Antipsychotic Safe, Effective for Dementia-Related Psychosis

Continued treatment with the atypical antipsychotic pimavanserin (Nuplazid) reduces risk for recurring delusions and hallucinations related to dementia, new data reveal.

Phase 3 results from the HARMONY study show patients with dementia who stayed on pimavanserin had a lower psychosis relapse risk than those who switched to placebo — and did so without some of the side effects associated with current treatment options.

“These encouraging results add to the evidence that suggest pimavanserin could eventually become a therapeutic option for treatment of severe dementia-related psychosis,” study investigator Pierre Tariot, MD, director of the Banner Alzheimer’s Institute in Phoenix, Arizona, told Medscape Medical News.

The findings were published online today in The New England Journal of Medicine.

Topline Results Confirmed

Pimavanserin is a selective serotonin inverse agonist and antagonist preferentially targeting 5-HT2A receptors, which are thought to play an important role in psychosis, schizophrenia, depression, and other neuropsychiatric disorders. 

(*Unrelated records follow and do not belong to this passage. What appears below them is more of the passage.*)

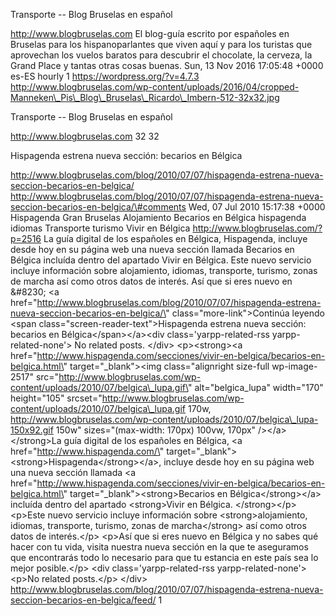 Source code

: Transporte -- Blog Bruselas en español

http://www.blogbruselas.com El blog-guía escrito por españoles en
Bruselas para los hispanoparlantes que viven aquí y para los turistas
que aprovechan los vuelos baratos para descubrir el chocolate, la
cerveza, la Grand Place y tantas otras cosas buenas. Sun, 13 Nov 2016
17:05:48 +0000 es-ES hourly 1 https://wordpress.org/?v=4.7.3
http://www.blogbruselas.com/wp-content/uploads/2016/04/cropped-Manneken\_Pis\_Blog\_Bruselas\_Ricardo\_Imbern-512-32x32.jpg

Transporte -- Blog Bruselas en español

http://www.blogbruselas.com 32 32

Hispagenda estrena nueva sección: becarios en Bélgica

http://www.blogbruselas.com/blog/2010/07/07/hispagenda-estrena-nueva-seccion-becarios-en-belgica/
http://www.blogbruselas.com/blog/2010/07/07/hispagenda-estrena-nueva-seccion-becarios-en-belgica/\#comments
Wed, 07 Jul 2010 15:17:38 +0000 Hispagenda Gran Bruselas Alojamiento
Becarios en Bélgica hispagenda idiomas Transporte turismo Vivir en
Bélgica http://www.blogbruselas.com/?p=2516 La guía digital de los
españoles en Bélgica, Hispagenda, incluye desde hoy en su página web una
nueva sección llamada Becarios en Bélgica incluída dentro del apartado
Vivir en Bélgica. Este nuevo servicio incluye información sobre
alojamiento, idiomas, transporte, turismo, zonas de marcha así como
otros datos de interés. Así que si eres nuevo en &\#8230; \<a
href=\"http://www.blogbruselas.com/blog/2010/07/07/hispagenda-estrena-nueva-seccion-becarios-en-belgica/\"
class=\"more-link\"\>Continúa leyendo \<span
class=\"screen-reader-text\"\>Hispagenda estrena nueva sección: becarios
en Bélgica\</span\>\</a\>\<div class=\'yarpp-related-rss
yarpp-related-none\'\> No related posts. \</div\> \<p\>\<strong\>\<a
href=\"http://www.hispagenda.com/secciones/vivir-en-belgica/becarios-en-belgica.html\"
target=\"\_blank\"\>\<img class=\"alignright size-full wp-image-2517\"
src=\"http://www.blogbruselas.com/wp-content/uploads/2010/07/belgica\_lupa.gif\"
alt=\"belgica\_lupa\" width=\"170\" height=\"105\"
srcset=\"http://www.blogbruselas.com/wp-content/uploads/2010/07/belgica\_lupa.gif
170w,
http://www.blogbruselas.com/wp-content/uploads/2010/07/belgica\_lupa-150x92.gif
150w\" sizes=\"(max-width: 170px) 100vw, 170px\" /\>\</a\>\</strong\>La
guía digital de los españoles en Bélgica, \<a
href=\"http://www.hispagenda.com/\"
target=\"\_blank\"\>\<strong\>Hispagenda\</strong\>\</a\>, incluye desde
hoy en su página web una nueva sección llamada \<a
href=\"http://www.hispagenda.com/secciones/vivir-en-belgica/becarios-en-belgica.html\"
target=\"\_blank\"\>\<strong\>Becarios en Bélgica\</strong\>\</a\>
incluída dentro del apartado \<strong\>Vivir en Bélgica.
\</strong\>\</p\> \<p\>Este nuevo servicio incluye información sobre
\<strong\>alojamiento, idiomas, transporte, turismo, zonas de
marcha\</strong\> así como otros datos de interés.\</p\> \<p\>Así que si
eres nuevo en Bélgica y no sabes qué hacer con tu vida, visita nuestra
nueva sección en la que te aseguramos que encontrarás todo lo necesario
para que tu estancia en este país sea lo mejor posible.\</p\> \<div
class=\'yarpp-related-rss yarpp-related-none\'\> \<p\>No related
posts.\</p\> \</div\>
http://www.blogbruselas.com/blog/2010/07/07/hispagenda-estrena-nueva-seccion-becarios-en-belgica/feed/
1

The US Food and Drug Administration (FDA) approved pimavanserin for the treatment of hallucinations and delusions associated with Parkinson-related psychosis in 2016. However, the drug is not yet approved for dementia-related psychosis.

The HARMONY trial was a double-blind, placebo-controlled, relapse prevention study involving patients with dementia related to Alzheimer’s disease, Parkinson’s disease, Lewy body disease, frontotemporal degeneration, or vascular disease.

During the initial 12-week open-label treatment period, 217 of 351 patients (62%) had a sustained reduction in psychosis symptoms while taking pimavanserin (34 mg once daily) and were then randomly assigned to continue taking pimavanserin (105 patients) or switch to placebo (112 patients) for 26 weeks. 

The trial was stopped at the interim analysis when it became clear that the frequency of psychosis relapse was significantly lower in the pimavanserin group than in the placebo group (13% vs 28%; hazard ratio [HR], 0.35; 95% CI, 0.17 – 0.73; P = .005).

Pimavanserin also met the key secondary endpoint by significantly reducing risk for discontinuation for any reason, which occurred in 21 participants (22%) in the pimavanserin group vs 38 participants (38%) in the placebo group (HR, 0.45; 95% CI, 0.26 – 0.79; P = .005).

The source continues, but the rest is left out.